Stranita, poi subito dopo turbata, Aouda si massaggiò la fronte. Cosa fare ora? Il cuore le si appesantì nel pensare in un attimo fulmineo che era di nuovo sola, in un paese straniero, senza nessuno che potesse aiutarla.
L’ansia le stringeva la gola. Ogni riflessione fu infruttuosa, oltre che molto breve.
Sollevò un poco la testa, guardò l’inglese, e gli espresse ciò che le passava per la testa in quel preciso istante, << Che cosa devo fare, signor Fogg? >>.
Egli non sembrò turbato, nè impensierito, nè indisposto. Anzi, nella confusione del suo stato d’animo, ad Aouda parve che fosse... sollevato.
<< È semplicissimo. Venire in Europa >>.
Il tono di voce, nell’esprimersi così, le sembrò quasi pimpante, sebbene Aouda lo attribuì più al senso pratico del gentleman nel risolvere quel problema che a un vero coinvolgimento emotivo nella questione.
Andare in Europa.
Anzi, “venire”, come aveva sottinteso Fogg. Assieme a lui.
Rimandare la loro separazione... Continuare quel viaggio. A spese però del suo salvatore...

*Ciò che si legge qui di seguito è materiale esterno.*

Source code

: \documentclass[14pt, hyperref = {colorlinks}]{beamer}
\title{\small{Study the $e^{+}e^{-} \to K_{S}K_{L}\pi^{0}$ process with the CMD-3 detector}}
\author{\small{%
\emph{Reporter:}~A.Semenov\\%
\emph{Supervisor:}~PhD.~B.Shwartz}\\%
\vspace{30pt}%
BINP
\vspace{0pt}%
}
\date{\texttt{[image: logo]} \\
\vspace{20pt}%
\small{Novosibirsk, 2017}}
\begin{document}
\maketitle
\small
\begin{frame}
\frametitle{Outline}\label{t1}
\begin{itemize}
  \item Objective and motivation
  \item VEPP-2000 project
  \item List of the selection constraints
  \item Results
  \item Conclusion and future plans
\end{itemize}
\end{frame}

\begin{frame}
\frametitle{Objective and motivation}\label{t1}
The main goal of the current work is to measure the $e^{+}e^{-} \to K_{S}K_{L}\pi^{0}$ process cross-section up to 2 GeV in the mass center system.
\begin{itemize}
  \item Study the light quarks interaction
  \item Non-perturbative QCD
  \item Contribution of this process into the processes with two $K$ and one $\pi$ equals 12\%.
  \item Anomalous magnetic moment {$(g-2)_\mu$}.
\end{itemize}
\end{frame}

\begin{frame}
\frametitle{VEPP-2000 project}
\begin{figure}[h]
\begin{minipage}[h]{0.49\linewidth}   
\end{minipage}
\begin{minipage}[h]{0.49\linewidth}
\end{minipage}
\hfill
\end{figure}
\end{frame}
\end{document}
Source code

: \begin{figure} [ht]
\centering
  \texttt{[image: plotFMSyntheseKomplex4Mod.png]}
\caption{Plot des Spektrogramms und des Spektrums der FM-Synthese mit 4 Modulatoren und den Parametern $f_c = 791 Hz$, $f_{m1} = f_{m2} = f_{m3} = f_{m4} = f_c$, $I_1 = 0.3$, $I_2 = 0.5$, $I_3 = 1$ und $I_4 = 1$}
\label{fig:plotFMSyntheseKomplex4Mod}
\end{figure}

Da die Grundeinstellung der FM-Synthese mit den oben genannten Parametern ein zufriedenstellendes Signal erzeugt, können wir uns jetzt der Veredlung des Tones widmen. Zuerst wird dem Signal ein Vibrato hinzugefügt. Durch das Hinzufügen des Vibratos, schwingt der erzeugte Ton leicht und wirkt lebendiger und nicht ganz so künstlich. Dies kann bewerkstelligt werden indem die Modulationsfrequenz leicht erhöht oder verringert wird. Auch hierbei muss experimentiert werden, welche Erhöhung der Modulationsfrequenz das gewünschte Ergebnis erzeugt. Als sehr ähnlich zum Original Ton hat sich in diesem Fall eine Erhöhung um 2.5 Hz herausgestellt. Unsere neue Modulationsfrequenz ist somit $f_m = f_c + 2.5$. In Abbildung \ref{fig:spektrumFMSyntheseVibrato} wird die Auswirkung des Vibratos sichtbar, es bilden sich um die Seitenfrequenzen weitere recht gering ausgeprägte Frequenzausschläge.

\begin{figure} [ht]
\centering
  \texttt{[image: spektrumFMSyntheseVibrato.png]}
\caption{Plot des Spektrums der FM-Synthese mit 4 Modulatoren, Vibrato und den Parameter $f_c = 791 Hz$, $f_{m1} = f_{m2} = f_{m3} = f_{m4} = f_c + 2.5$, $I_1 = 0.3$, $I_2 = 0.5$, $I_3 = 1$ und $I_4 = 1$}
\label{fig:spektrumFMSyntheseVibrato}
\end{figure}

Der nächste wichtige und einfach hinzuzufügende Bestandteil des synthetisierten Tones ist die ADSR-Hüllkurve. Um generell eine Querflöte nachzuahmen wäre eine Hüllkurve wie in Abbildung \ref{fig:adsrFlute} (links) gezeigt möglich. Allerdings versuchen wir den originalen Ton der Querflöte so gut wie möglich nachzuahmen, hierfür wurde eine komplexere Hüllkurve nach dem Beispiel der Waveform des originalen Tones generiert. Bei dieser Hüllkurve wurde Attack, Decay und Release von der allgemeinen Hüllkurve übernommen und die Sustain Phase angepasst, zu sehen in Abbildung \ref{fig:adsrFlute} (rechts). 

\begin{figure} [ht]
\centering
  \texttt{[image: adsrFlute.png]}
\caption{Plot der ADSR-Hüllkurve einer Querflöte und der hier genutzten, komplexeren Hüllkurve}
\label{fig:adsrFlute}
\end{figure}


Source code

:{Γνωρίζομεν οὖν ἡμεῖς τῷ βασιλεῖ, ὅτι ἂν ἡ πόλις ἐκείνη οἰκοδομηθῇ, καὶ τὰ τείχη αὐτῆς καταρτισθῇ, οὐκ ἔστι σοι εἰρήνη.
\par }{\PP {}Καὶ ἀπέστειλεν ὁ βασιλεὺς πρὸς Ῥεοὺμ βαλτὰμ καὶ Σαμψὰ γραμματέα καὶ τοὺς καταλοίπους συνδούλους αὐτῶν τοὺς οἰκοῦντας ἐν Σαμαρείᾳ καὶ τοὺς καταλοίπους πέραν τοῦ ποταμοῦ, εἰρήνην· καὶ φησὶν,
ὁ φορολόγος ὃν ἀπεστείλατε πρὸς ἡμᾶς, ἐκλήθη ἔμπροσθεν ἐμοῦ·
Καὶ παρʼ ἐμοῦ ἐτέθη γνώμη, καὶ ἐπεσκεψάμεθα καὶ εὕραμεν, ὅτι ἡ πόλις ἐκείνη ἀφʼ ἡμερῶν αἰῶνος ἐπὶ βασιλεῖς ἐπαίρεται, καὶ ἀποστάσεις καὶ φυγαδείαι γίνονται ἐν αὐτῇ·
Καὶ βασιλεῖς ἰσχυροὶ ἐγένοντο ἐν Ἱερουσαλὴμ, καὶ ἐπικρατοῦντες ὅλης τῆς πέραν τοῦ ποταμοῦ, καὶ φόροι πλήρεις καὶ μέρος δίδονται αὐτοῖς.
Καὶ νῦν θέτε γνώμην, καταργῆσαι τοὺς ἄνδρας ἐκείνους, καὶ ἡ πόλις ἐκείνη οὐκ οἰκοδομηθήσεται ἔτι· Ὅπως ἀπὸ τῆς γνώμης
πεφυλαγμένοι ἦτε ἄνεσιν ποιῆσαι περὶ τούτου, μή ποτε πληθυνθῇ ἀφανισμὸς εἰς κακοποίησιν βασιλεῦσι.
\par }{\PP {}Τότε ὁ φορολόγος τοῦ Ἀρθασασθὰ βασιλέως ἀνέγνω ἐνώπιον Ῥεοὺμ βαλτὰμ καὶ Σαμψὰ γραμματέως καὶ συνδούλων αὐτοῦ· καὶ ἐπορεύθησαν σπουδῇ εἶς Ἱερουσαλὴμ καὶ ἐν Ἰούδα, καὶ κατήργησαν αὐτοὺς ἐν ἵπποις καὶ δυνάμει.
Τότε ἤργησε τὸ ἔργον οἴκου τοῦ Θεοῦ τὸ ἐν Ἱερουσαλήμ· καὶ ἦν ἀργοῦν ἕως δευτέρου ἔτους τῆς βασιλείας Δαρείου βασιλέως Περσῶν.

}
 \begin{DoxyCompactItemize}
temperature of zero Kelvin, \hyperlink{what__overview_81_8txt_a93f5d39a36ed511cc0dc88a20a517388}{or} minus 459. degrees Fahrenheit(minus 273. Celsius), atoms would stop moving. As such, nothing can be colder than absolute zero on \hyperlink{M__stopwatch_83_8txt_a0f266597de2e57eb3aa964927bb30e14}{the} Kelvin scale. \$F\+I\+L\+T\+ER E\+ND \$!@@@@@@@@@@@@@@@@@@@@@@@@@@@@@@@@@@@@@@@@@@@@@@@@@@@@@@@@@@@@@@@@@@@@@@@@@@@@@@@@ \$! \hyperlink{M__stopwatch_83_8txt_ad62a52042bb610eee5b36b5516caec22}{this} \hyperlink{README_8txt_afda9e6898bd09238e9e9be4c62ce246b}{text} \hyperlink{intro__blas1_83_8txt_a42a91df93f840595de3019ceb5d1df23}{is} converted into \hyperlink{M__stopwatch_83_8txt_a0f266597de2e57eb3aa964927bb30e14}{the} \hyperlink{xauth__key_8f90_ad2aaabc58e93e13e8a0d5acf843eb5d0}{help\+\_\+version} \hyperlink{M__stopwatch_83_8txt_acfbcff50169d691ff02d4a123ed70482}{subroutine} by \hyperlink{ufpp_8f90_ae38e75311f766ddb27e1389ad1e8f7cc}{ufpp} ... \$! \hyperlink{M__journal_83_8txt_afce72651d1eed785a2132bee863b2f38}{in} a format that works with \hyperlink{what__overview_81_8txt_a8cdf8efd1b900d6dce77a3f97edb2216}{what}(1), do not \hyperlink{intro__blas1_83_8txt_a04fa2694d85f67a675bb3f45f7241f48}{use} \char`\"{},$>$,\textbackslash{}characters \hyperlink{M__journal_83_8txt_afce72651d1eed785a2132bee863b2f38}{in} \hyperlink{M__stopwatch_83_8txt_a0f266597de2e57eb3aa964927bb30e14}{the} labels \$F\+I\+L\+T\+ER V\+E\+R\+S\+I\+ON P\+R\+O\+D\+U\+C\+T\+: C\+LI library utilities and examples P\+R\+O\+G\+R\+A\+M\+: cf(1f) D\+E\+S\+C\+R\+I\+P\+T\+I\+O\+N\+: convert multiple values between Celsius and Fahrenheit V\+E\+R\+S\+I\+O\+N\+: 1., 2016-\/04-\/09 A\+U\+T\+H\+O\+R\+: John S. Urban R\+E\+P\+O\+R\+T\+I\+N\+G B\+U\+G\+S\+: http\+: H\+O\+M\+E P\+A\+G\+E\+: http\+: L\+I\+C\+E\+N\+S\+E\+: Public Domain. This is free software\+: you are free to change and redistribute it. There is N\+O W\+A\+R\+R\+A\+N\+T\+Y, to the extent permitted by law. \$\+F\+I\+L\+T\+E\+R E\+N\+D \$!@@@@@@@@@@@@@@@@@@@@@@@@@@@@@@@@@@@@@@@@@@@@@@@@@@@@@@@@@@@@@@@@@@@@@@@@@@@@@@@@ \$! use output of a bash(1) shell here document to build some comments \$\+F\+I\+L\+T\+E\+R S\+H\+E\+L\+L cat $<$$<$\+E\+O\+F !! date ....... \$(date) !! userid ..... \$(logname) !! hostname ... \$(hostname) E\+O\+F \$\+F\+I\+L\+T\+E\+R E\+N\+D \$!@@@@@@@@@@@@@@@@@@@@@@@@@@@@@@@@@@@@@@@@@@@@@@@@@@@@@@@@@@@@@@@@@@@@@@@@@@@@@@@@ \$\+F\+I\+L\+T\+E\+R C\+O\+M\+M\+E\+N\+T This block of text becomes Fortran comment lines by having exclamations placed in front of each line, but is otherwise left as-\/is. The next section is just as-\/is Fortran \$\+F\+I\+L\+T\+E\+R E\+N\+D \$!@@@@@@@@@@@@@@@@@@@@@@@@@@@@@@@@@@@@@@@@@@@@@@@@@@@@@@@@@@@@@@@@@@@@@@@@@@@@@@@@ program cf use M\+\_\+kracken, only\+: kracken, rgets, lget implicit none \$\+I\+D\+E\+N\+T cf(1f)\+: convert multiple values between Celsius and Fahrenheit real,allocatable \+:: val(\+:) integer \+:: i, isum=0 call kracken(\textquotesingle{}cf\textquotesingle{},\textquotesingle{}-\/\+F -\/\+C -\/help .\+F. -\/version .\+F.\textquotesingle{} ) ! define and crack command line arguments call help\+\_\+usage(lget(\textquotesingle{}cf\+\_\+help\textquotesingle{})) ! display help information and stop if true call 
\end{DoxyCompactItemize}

<< Ma io non posso abusare... >>, gli disse, esprimendo spontaneamente i suoi dubbi.
Egli liquidò la questione con un appena accennato cenno negativo del capo, << Voi non abusate affatto. E la vostra presenza non è in alcun modo d’impaccio al mio programma. Passepartout? >>.
Il francese fece un passo avanti, cercando di trattenere un gran sorriso, << Eccomi, signore >>.
<< Andate al Carnatic e fissate tre cabine >>.
Il servo annuì ed eseguì con estrema premura.